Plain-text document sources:
* * *

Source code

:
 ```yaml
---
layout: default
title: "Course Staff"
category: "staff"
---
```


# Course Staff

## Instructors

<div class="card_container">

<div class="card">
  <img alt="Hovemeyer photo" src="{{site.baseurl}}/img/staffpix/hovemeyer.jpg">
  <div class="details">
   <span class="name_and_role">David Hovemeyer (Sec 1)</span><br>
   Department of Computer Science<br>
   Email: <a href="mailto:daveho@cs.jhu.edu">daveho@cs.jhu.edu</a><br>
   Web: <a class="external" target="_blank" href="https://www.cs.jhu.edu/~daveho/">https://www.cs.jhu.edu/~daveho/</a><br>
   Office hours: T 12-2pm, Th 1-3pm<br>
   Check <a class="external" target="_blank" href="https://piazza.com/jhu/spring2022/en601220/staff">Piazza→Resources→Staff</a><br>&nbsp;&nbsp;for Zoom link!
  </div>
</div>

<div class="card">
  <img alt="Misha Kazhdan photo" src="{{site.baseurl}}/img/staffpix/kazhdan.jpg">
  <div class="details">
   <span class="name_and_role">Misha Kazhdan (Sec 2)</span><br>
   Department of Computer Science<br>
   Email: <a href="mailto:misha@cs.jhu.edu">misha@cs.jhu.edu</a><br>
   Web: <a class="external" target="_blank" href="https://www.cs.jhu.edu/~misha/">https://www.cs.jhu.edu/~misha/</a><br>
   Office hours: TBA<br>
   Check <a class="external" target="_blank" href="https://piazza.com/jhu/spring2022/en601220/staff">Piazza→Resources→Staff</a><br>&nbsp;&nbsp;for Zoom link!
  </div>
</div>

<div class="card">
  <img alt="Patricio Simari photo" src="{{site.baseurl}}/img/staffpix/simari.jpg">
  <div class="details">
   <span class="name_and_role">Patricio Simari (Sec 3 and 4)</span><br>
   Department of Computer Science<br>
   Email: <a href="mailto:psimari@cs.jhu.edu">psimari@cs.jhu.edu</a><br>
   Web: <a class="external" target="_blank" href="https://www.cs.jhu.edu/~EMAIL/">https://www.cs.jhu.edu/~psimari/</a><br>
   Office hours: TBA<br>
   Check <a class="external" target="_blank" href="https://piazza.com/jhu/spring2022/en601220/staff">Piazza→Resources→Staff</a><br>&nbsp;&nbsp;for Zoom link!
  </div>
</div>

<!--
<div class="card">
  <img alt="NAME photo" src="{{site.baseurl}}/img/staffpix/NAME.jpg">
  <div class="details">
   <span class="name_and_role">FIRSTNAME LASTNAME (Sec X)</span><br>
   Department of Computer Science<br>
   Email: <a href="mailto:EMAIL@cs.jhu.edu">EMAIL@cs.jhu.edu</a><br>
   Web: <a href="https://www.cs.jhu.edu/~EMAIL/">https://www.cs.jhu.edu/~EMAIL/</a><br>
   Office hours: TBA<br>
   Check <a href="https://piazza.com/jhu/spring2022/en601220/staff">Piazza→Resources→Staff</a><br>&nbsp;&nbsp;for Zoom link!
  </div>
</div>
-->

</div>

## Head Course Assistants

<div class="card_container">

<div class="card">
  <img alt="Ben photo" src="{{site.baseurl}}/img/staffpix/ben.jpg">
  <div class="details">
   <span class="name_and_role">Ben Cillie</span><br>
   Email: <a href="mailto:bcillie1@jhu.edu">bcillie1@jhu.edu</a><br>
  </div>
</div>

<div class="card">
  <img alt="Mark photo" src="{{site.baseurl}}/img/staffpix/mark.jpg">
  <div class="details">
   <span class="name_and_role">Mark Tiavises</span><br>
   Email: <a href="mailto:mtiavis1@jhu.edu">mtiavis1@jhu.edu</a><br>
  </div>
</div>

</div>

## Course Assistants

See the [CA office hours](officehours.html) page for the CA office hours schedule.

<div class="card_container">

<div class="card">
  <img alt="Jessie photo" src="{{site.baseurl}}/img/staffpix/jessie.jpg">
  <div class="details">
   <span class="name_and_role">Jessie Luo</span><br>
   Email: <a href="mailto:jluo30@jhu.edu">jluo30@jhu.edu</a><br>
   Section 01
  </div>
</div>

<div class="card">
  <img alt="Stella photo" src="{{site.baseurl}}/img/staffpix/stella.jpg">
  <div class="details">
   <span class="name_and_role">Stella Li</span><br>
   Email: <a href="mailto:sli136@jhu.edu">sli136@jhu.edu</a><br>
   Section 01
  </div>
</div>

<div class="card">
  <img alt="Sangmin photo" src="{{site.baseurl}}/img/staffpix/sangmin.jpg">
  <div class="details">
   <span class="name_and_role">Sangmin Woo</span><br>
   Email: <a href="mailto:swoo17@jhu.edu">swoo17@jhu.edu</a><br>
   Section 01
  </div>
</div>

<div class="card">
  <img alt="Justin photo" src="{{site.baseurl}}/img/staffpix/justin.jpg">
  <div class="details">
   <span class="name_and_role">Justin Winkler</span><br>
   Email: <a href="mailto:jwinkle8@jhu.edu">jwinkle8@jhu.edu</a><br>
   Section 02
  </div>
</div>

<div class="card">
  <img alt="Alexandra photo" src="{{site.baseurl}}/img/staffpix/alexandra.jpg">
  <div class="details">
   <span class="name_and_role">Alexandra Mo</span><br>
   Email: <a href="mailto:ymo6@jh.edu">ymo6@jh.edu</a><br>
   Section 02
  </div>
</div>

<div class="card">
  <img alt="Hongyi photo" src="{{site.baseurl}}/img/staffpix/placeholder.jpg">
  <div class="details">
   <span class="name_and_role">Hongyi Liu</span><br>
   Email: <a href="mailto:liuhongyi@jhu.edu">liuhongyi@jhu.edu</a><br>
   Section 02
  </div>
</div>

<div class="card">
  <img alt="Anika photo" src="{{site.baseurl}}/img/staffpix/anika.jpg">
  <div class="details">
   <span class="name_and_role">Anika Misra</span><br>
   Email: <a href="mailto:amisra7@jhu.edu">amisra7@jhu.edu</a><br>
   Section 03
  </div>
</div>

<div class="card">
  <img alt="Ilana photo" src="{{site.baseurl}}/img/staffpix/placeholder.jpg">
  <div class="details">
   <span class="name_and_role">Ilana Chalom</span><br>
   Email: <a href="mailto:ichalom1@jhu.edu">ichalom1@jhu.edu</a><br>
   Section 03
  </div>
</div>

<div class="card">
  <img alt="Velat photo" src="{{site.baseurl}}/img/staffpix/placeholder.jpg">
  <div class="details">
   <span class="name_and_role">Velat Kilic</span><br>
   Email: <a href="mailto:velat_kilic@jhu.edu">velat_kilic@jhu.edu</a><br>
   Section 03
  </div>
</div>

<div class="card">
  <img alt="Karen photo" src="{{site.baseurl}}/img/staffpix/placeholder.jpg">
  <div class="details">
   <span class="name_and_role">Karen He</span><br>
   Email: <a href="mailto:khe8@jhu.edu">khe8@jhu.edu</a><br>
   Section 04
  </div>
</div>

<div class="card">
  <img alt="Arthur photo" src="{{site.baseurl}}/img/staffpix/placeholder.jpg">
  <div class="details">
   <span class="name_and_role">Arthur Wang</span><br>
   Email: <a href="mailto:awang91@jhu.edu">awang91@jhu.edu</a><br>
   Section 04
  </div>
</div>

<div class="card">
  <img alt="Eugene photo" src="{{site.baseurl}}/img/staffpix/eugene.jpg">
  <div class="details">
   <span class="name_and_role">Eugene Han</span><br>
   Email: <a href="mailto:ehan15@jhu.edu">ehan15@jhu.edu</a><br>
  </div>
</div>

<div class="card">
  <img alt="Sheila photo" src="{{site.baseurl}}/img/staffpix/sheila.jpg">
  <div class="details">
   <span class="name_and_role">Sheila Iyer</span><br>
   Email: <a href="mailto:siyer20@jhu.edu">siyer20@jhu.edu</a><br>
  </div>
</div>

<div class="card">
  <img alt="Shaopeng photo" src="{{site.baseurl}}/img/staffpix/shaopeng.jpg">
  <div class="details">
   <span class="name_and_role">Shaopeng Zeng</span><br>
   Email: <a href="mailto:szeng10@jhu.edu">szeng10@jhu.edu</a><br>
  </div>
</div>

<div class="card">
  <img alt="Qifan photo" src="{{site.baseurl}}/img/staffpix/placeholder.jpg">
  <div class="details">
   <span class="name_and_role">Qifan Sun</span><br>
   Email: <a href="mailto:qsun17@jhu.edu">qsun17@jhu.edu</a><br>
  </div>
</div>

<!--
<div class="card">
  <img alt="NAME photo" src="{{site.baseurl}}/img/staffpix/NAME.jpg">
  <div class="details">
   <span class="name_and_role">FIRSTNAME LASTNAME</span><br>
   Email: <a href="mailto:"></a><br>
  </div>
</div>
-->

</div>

* * *

Problem details> Each line above that carries the string "placeholder" has to be returned.

The answer>
  <img alt="Hongyi photo" src="{{site.baseurl}}/img/staffpix/placeholder.jpg">
  <img alt="Ilana photo" src="{{site.baseurl}}/img/staffpix/placeholder.jpg">
  <img alt="Velat photo" src="{{site.baseurl}}/img/staffpix/placeholder.jpg">
  <img alt="Karen photo" src="{{site.baseurl}}/img/staffpix/placeholder.jpg">
  <img alt="Arthur photo" src="{{site.baseurl}}/img/staffpix/placeholder.jpg">
  <img alt="Qifan photo" src="{{site.baseurl}}/img/staffpix/placeholder.jpg">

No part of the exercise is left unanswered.